COGS and PSG see increased interest in elections

Graduate and professional students prepare for campaigns after changes to election rules.

Candidates for Professional Student Government President Sonya Ewert, left, Alanna Pawlowski, and Michael Sund chat while posing for portraits in Coffman Memorial Union on Monday.

Ananya Mishra

Candidates for Professional Student Government President Sonya Ewert, left, Alanna Pawlowski, and Michael Sund chat while posing for portraits in Coffman Memorial Union on Monday.

by Kayla Song

While past elections saw low candidate interest, the University of Minnesota’s graduate student governments have seen a spike this year in hopeful presidents and vice presidents.

Candidates for each race in the Council of Graduate Students and the Professional Student Government were announced last week by the All-Campus Elections Commission.

The presidential candidates for COGS are Scott Petty, Jonathan Borowsky, Ryan Machtmes and Sean Chen. The presidential candidates for the Professional Student Government are Mike Sund, Sonya Ewert and Alanna Pawlowski. 

Danielle Paciulli and Sean Chen are running for Vice President of COGS, and Jeremy Kobany is the only candidate running for PSG Vice President. 

This is a significant increase in candidates compared to previous years, and last year PSG had to extend its application deadline to find someone to run for president, said Chen, a fourth-year chemistry graduate student.

Ewert, a first-year professional student pursuing her masters in business administration, said this increase in interest could be attributed to a rule change allowing presidential and vice presidential candidates to run on separate tickets — unlike Minnesota Student Association elections.

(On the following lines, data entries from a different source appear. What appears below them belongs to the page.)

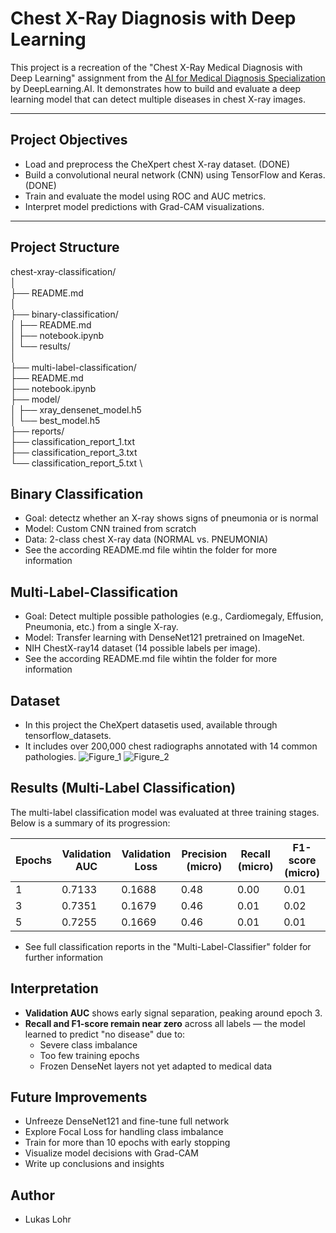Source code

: # Chest X-Ray Diagnosis with Deep Learning

This project is a recreation of the "Chest X-Ray Medical Diagnosis with Deep Learning" assignment from the [AI for Medical Diagnosis Specialization](https://www.coursera.org/specializations/ai-for-medicine) by DeepLearning.AI. It demonstrates how to build and evaluate a deep learning model that can detect multiple diseases in chest X-ray images.

---

## Project Objectives

- Load and preprocess the CheXpert chest X-ray dataset. (DONE)
- Build a convolutional neural network (CNN) using TensorFlow and Keras. (DONE)
- Train and evaluate the model using ROC and AUC metrics.
- Interpret model predictions with Grad-CAM visualizations.

---

## Project Structure

chest-xray-classification/ \
│ \
├── README.md \
│ \
├── binary-classification/ \
│   ├── README.md \
│   ├── notebook.ipynb \
│   └── results/ \
│ \
├── multi-label-classification/ \
    ├── README.md \
    ├── notebook.ipynb \
    ├── model/ \
    │   ├── xray_densenet_model.h5 \
    │   └── best_model.h5 \
    ├── reports/ \
        ├── classification_report_1.txt \
        ├── classification_report_3.txt \
        └── classification_report_5.txt \

## Binary Classification

- Goal: detectz whether an X-ray shows signs of pneumonia or is normal
- Model: Custom CNN trained from scratch
- Data: 2-class chest X-ray data (NORMAL vs. PNEUMONIA)
- See the according README.md file wihtin the folder for more information

## Multi-Label-Classification

- Goal: Detect multiple possible pathologies (e.g., Cardiomegaly, Effusion, Pneumonia, etc.) from a single X-ray.
- Model: Transfer learning with DenseNet121 pretrained on ImageNet.
- NIH ChestX-ray14 dataset (14 possible labels per image).
- See the according README.md file wihtin the folder for more information

## Dataset

- In this project the CheXpert datasetis used, available through tensorflow_datasets.
- It includes over 200,000 chest radiographs annotated with 14 common pathologies.
![Figure_1](https://github.com/user-attachments/assets/4f639c98-4c35-4093-baf1-616e6f3456a2)
![Figure_2](https://github.com/user-attachments/assets/b0243789-ece0-495f-b29c-024627691e41)

## Results (Multi-Label Classification)

The multi-label classification model was evaluated at three training stages. Below is a summary of its progression:

| Epochs | Validation AUC | Validation Loss | Precision (micro) | Recall (micro) | F1-score (micro) |
|--------|----------------|------------------|-------------------|----------------|------------------|
| 1      | 0.7133         | 0.1688           | 0.48              | 0.00           | 0.01             |
| 3      | 0.7351         | 0.1679           | 0.46              | 0.01           | 0.02             |
| 5      | 0.7255         | 0.1669           | 0.46              | 0.01           | 0.01             |

- See full classification reports in the "Multi-Label-Classifier" folder for further information

## Interpretation

- **Validation AUC** shows early signal separation, peaking around epoch 3.
- **Recall and F1-score remain near zero** across all labels — the model learned to predict "no disease" due to:
  - Severe class imbalance
  - Too few training epochs
  - Frozen DenseNet layers not yet adapted to medical data

## Future Improvements

- Unfreeze DenseNet121 and fine-tune full network
- Explore Focal Loss for handling class imbalance
- Train for more than 10 epochs with early stopping
- Visualize model decisions with Grad-CAM
- Write up conclusions and insights

## Author

- Lukas Lohr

This rule was one of the major barriers keeping professional students from running, Ewert said.

“I’d like to think that the ultimate reason is that we have an even more engaged student body, and I’d like for that to continue,” said Pawlowski, a third-year law student also pursuing a masters in public policy.

Many professional student candidates are running campaigns based on better representation of dual-degree students. Candidate platforms also include connecting professional students with resources and information on available grants.

A majority of the COGS candidates are focusing their campaigns on issues around campus child care, mental health, sexual misconduct policies, diversity and equity. 

“We just happen to have four COGS members this year who really want to step up and say this is how COGS should be led,” Erin Gilbert, Chief Justice of the Council of Graduate Students and graduate student in the Department of Plant Pathology, said. “They’re not afraid to fight for it.” 

In addition to the change allowing candidates to run unattached, the ACEC added new policies to prevent candidates from breaking campaigning rules.

Rules for campus-wide elections were previously ambiguous and unclear, so a system was initiated where the commission will remove points from a candidate if they do not follow the rules outlined in the election rule book updated in December. If a candidate drops below a certain number of points, they could be subject to fines or disqualification.

“I think it’s important for the ACEC to be very explicit in what they say constitutes breaking the rules,” Gilbert said. “It’s unfair for candidates to come into an election and not have the specific rules laid out before them.”

Things like using monetary compensation in exchange for votes, handing out flyers too close to voting booths and getting large amounts of funding from student groups will get a candidate disqualified. 

“You can’t just flood one campaign with a lot of money and give the advantage to someone,” Gilbert said. “I think it will be a learning experience for the University as a whole.”